Gesänge der Frühe” op. 133 di Schumann cala da subito l’uditore in quell’habitat emotivo dove regnano i timori e le insicurezze provocati dall’oscurità e le speranze disattese di una luce. Musica che si svela come un dialogo interiore, descritto da Altiero Spinelli in un suo componimento: “C’è un linguaggio notturno. Non è un ragionamento che si spiega alla luce del sole e si articola chiaro e comprensibile a tutti, o perlomeno a chiunque voglia far lo sforzo di capire. E’ un linguaggio che respinge gli altri poiché è un puro monologo […] per parlare con sicurezza la lingua diurna bisogna conoscere quella notturna […]”.

Dissonanze, asimmetrie melodiche che creano una tensione drammatica.

Cambia l’atmosfera con l’esecuzione del brano successivo, “Perduto in una città d’acque” di Salvatore Sciarrino. Sonorità suggestive che conferiscono un senso di attesa, di assenza, di incompiuto. Rintocchi lievi in una sequenza temporale lenta, viscosa, in cui regnano pause che sembrano interminabili.

Il romanticismo e lirismo si riaffacciano con “Après une lecture de Dante – Fantasia quasi sonata” di Litszt, ispirata ad un suo viaggio nelle bellezze artistiche italiane. Immaginando il turbinio delle anime dei dannati nell’Inferno dantesco, si succedono scale ascendenti e discendenti.

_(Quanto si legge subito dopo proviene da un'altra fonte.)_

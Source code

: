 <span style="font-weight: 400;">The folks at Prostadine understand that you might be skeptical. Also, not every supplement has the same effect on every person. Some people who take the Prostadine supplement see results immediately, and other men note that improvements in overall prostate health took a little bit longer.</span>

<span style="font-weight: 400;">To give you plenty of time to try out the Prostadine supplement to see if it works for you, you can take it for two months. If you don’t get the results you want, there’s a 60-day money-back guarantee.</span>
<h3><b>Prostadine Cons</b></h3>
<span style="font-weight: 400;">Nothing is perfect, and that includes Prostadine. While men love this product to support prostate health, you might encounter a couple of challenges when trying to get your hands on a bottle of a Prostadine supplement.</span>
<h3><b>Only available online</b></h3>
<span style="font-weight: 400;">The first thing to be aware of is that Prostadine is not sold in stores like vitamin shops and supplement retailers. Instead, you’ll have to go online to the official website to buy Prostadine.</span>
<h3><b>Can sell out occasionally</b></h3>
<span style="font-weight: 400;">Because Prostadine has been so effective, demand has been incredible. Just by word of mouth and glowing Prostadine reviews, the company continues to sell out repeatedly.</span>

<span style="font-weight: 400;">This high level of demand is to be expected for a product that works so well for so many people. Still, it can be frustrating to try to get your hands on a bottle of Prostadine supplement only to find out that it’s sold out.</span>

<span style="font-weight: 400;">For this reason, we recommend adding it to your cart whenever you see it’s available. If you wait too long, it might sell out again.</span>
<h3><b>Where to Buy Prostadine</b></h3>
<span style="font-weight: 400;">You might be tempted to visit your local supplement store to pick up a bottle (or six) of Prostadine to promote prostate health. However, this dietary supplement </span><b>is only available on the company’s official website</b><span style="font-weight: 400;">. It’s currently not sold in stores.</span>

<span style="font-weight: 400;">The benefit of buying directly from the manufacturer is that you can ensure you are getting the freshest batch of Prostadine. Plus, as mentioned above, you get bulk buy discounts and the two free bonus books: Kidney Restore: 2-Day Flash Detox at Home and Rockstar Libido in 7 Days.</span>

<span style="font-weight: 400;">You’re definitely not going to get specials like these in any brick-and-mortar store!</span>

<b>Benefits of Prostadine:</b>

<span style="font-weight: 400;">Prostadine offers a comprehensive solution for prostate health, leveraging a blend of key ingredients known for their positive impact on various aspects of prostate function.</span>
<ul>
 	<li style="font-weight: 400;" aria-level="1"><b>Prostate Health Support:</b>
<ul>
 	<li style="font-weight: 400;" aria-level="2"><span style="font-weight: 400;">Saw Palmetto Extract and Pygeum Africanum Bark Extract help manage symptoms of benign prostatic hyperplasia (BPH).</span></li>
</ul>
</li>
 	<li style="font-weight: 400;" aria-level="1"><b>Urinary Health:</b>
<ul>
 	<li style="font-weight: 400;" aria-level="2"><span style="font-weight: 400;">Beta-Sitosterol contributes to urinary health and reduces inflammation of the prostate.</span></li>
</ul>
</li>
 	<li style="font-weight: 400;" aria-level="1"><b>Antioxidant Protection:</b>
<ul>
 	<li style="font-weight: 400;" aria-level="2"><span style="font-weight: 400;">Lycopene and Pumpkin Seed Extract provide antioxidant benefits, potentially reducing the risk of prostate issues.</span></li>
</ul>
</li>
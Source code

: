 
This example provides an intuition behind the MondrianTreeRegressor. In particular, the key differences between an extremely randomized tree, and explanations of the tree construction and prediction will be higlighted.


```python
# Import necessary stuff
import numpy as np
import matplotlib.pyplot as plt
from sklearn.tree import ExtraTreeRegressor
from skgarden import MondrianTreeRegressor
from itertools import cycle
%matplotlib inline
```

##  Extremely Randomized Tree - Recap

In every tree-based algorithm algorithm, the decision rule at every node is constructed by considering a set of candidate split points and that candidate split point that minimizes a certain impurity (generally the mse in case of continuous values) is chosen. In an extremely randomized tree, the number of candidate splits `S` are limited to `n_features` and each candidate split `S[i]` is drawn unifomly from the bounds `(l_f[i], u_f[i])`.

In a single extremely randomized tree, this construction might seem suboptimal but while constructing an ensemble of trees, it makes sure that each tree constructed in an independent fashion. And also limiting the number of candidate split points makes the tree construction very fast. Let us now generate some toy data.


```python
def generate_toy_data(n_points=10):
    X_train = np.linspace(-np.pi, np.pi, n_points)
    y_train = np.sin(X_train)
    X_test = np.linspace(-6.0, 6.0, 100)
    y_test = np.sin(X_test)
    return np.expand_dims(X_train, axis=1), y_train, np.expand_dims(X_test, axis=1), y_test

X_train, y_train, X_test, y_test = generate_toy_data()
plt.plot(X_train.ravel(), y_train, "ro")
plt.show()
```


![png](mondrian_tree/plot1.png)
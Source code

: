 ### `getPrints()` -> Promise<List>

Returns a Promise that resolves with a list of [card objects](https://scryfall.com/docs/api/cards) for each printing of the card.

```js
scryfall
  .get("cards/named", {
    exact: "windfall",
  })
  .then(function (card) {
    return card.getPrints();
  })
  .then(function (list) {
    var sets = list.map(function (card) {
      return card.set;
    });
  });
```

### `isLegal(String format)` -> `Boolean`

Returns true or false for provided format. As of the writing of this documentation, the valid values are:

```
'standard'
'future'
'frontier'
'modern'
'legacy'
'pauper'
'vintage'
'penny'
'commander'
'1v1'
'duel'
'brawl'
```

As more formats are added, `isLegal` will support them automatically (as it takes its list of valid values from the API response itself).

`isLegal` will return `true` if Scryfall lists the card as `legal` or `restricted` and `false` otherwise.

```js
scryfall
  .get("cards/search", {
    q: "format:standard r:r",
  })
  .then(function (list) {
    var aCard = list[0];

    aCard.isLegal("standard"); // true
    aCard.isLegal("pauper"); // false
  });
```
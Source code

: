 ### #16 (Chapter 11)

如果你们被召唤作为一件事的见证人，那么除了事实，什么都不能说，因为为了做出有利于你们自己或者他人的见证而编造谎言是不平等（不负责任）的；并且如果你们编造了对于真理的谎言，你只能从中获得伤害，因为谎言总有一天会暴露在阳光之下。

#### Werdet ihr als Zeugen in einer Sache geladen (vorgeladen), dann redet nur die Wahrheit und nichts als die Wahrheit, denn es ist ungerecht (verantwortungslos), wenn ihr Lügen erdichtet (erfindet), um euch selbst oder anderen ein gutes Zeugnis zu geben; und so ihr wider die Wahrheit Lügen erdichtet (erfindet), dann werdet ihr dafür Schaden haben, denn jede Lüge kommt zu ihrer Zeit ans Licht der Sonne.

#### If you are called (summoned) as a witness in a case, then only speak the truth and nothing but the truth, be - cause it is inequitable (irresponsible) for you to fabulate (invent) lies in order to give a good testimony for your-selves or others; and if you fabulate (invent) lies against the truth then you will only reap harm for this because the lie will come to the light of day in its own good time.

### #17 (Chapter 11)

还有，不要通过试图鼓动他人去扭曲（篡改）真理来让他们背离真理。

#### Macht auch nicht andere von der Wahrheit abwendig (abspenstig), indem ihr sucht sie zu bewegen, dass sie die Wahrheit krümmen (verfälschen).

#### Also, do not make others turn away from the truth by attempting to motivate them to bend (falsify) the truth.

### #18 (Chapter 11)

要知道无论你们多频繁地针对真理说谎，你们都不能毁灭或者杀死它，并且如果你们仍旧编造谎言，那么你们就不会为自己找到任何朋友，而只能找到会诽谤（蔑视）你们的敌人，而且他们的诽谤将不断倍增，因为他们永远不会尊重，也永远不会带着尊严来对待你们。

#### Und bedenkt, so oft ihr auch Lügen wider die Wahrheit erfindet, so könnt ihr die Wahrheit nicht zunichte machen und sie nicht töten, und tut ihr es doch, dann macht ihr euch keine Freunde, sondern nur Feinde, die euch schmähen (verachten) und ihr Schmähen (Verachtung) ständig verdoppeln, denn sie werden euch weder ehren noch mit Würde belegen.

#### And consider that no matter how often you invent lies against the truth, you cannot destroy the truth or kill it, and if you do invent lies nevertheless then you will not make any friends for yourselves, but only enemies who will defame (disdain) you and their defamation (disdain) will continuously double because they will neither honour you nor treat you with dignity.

Arciuli a questo punto spiega la sua collaborazione con il pianista contemporaneo Georg Crumb e introduce il pezzo seguente “Eine Kleine Mitternachtmusik”. Le sue influenze vanno da Gustav Mahler a John Cage. Sonorità evocative, di stampo simbolista, immergono il pubblico in un clima di profonda inquietudine, con l’intenzione di descrivere le sensazioni dei rintocchi della mezzanotte.

Infine, “All’aria aperta” di Béla Bartók fornisce uno squarcio di luce in questa penombra sonora, la natura con tutta la sua irruenza fa il suo ingresso. Applaudito fragorosamente, Arciuli si esibisce in un notturno di Fryderyk Chopin per chiudere l’ensemble dolcemente. Un percorso introspettivo suffragato da un repertorio pianistico interpretato con maestria e dovizia di particolari. Diverse sonorità accostate che danno sfumature di colore all’ascolto di brani conosciuti.